I stopped bothering with Ubisoft, EA, Activision, and probably a few others just because I don’t think the purchase is worth it and their business practices tend to be really dumb.

Only game I decided against buying on principle in recent memory was Halo 5. Halo without split screen might as well not be Halo, if you ask me. Local multiplayer is a big part of why I like having a big brick under my TV.

Bethesda has me a bit worried, though. I’ve generally been pretty satisfied with the games I’ve gotten from them, but that review policy is kinda bonkers.

I will throw my hat in the ring. :slight_smile:

I have boycotted SEGA for 20 years. Now if you think Bethesda, and others are bad, then what do you think of this.

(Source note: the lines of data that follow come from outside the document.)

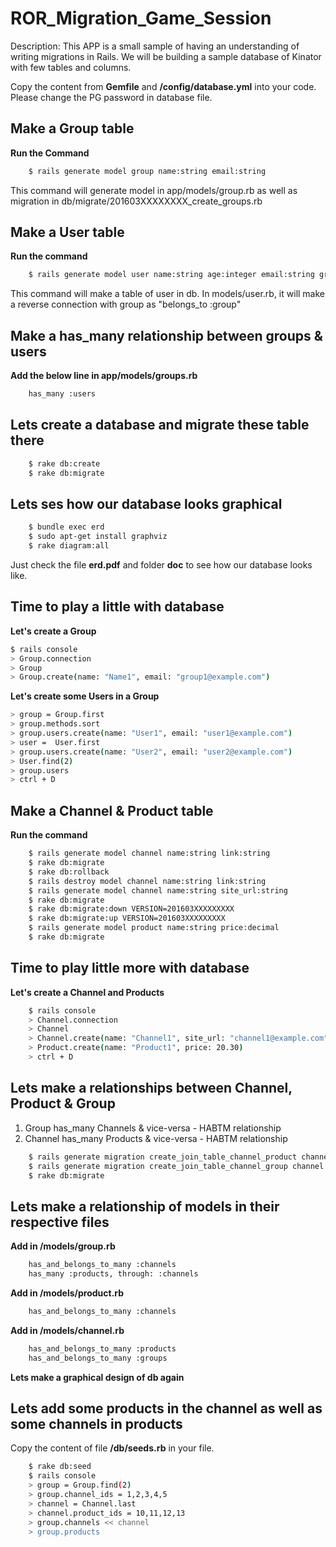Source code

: # ROR_Migration_Game_Session

Description: This APP is a small sample of having an understanding of writing migrations in Rails. We will be building a sample database of Kinator with few tables and columns.

Copy the content from **Gemfile** and **/config/database.yml** into your code. Please change the PG password in database file.

## Make a Group table

**Run the Command**
```sh
	$ rails generate model group name:string email:string
```
This command will generate model in app/models/group.rb as well as migration in db/migrate/201603XXXXXXXX_create_groups.rb

## Make a User table

**Run the command**

```sh
	$ rails generate model user name:string age:integer email:string groups:references
```
This command will make a table of user in db. In models/user.rb, it will make a reverse connection with group as "belongs_to :group"

## Make a has_many relationship between groups & users

**Add the below line in app/models/groups.rb**
```sh
	has_many :users
```

## Lets create a database and migrate these table there

```sh
	$ rake db:create
	$ rake db:migrate
```

## Lets ses how our database looks graphical

```sh
	$ bundle exec erd
 	$ sudo apt-get install graphviz
 	$ rake diagram:all
```
Just check the file **erd.pdf** and folder **doc** to see how our database looks like.

## Time to play a little with database

**Let's create a Group**

```sh
$ rails console
> Group.connection
> Group
> Group.create(name: "Name1", email: "group1@example.com")
```

**Let's create some Users in a Group**

```sh
> group = Group.first
> group.methods.sort
> group.users.create(name: "User1", email: "user1@example.com")
> user =  User.first
> group.users.create(name: "User2", email: "user2@example.com")
> User.find(2)
> group.users
> ctrl + D
```

## Make a Channel & Product table

**Run the command**

```sh
	$ rails generate model channel name:string link:string
	$ rake db:migrate
	$ rake db:rollback
	$ rails destroy model channel name:string link:string
	$ rails generate model channel name:string site_url:string
	$ rake db:migrate
	$ rake db:migrate:down VERSION=201603XXXXXXXXX
	$ rake db:migrate:up VERSION=201603XXXXXXXXX
	$ rails generate model product name:string price:decimal
	$ rake db:migrate
```

## Time to play little more with database

**Let's create a Channel and Products**

```sh
	$ rails console
	> Channel.connection
	> Channel
	> Channel.create(name: "Channel1", site_url: "channel1@example.com")
	> Product.create(name: "Product1", price: 20.30)
	> ctrl + D
```

## Lets make a relationships between Channel, Product & Group
1. Group has_many Channels & vice-versa - HABTM relationship
2. Channel has_many Products & vice-versa - HABTM relationship

```sh
	$ rails generate migration create_join_table_channel_product channel product 
	$ rails generate migration create_join_table_channel_group channel group 
	$ rake db:migrate
```

## Lets make a relationship of models in their respective files

**Add in /models/group.rb**
```sh
	has_and_belongs_to_many :channels
	has_many :products, through: :channels
```

**Add in /models/product.rb**
```sh
	has_and_belongs_to_many :channels
```

**Add in /models/channel.rb**
```sh
	has_and_belongs_to_many :products
	has_and_belongs_to_many :groups
```
**Lets make a graphical design of db again**

## Lets add some products in the channel as well as some channels in products

Copy the content of file **/db/seeds.rb** in your file. 

```sh
	$ rake db:seed
	$ rails console
	> group = Group.find(2)
	> group.channel_ids = 1,2,3,4,5
	> channel = Channel.last
	> channel.product_ids = 10,11,12,13
	> group.channels << channel
	> group.products
```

Sega was known for releasing game consoles, and about 6 games when they came out. They would support the console for about 6 months, then stop all game making and support. They did this trick a few times.

Does anyone here remember the blank Sega Dreamcast disks?

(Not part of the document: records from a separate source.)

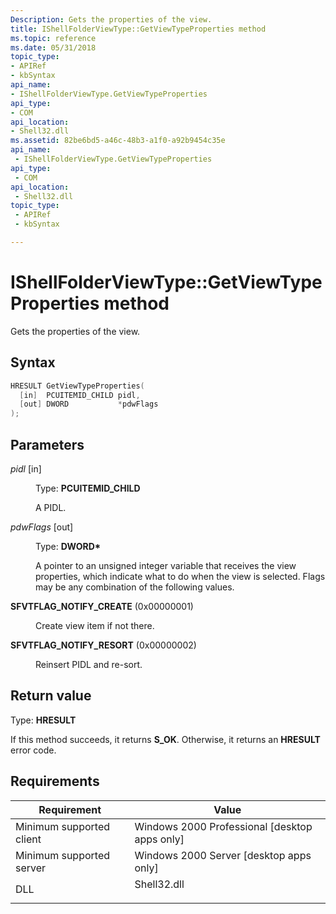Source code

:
 ```yaml
---
Description: Gets the properties of the view.
title: IShellFolderViewType::GetViewTypeProperties method
ms.topic: reference
ms.date: 05/31/2018
topic_type: 
- APIRef
- kbSyntax
api_name: 
- IShellFolderViewType.GetViewTypeProperties
api_type: 
- COM
api_location: 
- Shell32.dll
ms.assetid: 82be6bd5-a46c-48b3-a1f0-a92b9454c35e
api_name: 
 - IShellFolderViewType.GetViewTypeProperties
api_type: 
 - COM
api_location: 
 - Shell32.dll
topic_type: 
 - APIRef
 - kbSyntax

---
```


# IShellFolderViewType::GetViewTypeProperties method

Gets the properties of the view.

## Syntax


```C++
HRESULT GetViewTypeProperties(
  [in]  PCUITEMID_CHILD pidl,
  [out] DWORD           *pdwFlags
);
```



## Parameters

<dl> <dt>

*pidl* \[in\]
</dt> <dd>

Type: **PCUITEMID\_CHILD**

A PIDL.

</dd> <dt>

*pdwFlags* \[out\]
</dt> <dd>

Type: **DWORD\***

A pointer to an unsigned integer variable that receives the view properties, which indicate what to do when the view is selected. Flags may be any combination of the following values.

<dt>

<span id="SFVTFLAG_NOTIFY_CREATE"></span><span id="sfvtflag_notify_create"></span>

<span id="SFVTFLAG_NOTIFY_CREATE"></span><span id="sfvtflag_notify_create"></span>**SFVTFLAG\_NOTIFY\_CREATE** (0x00000001)


</dt> <dd>

Create view item if not there.

</dd> <dt>

<span id="SFVTFLAG_NOTIFY_RESORT"></span><span id="sfvtflag_notify_resort"></span>

<span id="SFVTFLAG_NOTIFY_RESORT"></span><span id="sfvtflag_notify_resort"></span>**SFVTFLAG\_NOTIFY\_RESORT** (0x00000002)


</dt> <dd>

Reinsert PIDL and re-sort.

</dd> </dl> </dd> </dl>

## Return value

Type: **HRESULT**

If this method succeeds, it returns **S\_OK**. Otherwise, it returns an **HRESULT** error code.

## Requirements



| Requirement | Value |
|-------------------------------------|----------------------------------------------------------------------------------------|
| Minimum supported client<br/> | Windows 2000 Professional \[desktop apps only\]<br/>                             |
| Minimum supported server<br/> | Windows 2000 Server \[desktop apps only\]<br/>                                   |
| DLL<br/>                      | <dl> <dt>Shell32.dll</dt> </dl> |



 

 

I was happy to be a playstation owner.

Honestly, I don’t try to boycott publishers because if a game comes out that I like, I don’t care who published it.

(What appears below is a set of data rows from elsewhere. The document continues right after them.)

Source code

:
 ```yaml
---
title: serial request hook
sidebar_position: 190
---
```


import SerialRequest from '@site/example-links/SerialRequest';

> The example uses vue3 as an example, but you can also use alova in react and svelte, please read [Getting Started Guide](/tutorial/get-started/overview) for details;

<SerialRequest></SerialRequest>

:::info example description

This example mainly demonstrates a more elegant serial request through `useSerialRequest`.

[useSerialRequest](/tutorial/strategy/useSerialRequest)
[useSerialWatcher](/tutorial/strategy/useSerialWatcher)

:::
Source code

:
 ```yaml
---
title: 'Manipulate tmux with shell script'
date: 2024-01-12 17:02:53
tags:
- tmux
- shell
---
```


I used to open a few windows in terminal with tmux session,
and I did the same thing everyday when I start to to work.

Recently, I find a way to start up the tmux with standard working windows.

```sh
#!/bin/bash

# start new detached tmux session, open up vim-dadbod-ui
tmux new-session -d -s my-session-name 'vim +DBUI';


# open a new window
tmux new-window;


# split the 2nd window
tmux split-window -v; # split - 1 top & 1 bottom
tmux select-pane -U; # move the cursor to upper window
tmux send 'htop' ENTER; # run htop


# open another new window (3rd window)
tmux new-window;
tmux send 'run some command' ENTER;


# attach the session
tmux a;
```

That being said, 2K is likely to never get another cent out of me. They drove Evolve into the ground and treated the developers like ■■■■, and their game servers are getting shitier with every release. If it wasn’t for their monopoly on Baseball games and WWE, they would have went belly up a long time ago.

Boycott is a strong word
but Nintendo has been on my crap list for a good long while. I kinda grew up as a Nintendo kid, too. Had a NES, got a SNES, got a N64, played the hell out of various Zelda, Mario, Metroid titles as well as others.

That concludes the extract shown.